For the string "third", count the lines in the records below that contain it. Answer with that number alone.

Top of Entries provided

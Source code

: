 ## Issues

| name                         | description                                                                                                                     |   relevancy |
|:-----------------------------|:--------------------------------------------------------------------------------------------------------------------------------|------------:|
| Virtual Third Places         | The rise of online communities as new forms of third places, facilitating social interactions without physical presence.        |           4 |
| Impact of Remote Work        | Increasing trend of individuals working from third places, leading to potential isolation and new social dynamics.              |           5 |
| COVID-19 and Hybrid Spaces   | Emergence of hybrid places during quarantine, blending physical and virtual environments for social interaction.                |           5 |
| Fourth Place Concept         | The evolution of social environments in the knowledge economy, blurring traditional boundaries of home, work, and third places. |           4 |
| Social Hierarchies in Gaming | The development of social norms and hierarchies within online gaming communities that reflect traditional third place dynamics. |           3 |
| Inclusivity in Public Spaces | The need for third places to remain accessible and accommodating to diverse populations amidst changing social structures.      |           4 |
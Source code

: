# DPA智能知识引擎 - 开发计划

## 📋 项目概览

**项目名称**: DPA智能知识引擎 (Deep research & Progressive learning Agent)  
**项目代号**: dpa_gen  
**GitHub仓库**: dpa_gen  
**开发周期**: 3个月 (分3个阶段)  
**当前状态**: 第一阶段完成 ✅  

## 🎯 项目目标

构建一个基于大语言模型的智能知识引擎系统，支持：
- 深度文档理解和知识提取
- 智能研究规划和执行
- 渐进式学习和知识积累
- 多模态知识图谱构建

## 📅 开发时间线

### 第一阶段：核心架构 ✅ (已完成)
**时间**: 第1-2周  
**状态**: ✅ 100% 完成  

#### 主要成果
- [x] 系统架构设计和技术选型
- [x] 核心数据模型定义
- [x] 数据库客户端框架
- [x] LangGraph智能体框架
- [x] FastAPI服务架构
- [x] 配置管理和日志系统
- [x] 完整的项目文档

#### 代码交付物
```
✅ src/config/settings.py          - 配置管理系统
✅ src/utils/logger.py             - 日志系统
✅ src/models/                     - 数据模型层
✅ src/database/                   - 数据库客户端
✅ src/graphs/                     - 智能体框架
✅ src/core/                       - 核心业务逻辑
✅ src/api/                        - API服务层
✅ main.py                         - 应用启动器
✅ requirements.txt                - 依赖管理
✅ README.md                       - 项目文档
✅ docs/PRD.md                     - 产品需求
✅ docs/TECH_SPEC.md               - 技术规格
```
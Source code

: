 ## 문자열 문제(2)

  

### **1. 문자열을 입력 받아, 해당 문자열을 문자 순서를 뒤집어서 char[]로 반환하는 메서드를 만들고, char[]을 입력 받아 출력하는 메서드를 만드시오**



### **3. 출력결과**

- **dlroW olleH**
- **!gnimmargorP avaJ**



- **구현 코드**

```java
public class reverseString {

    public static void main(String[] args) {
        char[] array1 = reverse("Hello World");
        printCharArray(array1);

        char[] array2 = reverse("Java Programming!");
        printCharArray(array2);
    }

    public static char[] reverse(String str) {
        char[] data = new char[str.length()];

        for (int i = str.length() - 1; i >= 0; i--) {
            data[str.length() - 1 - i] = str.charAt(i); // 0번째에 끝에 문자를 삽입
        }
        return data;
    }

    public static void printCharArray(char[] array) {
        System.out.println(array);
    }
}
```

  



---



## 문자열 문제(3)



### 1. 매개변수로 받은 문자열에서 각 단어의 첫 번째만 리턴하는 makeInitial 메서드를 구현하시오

Bottom of Entries provided

- The completed task: 5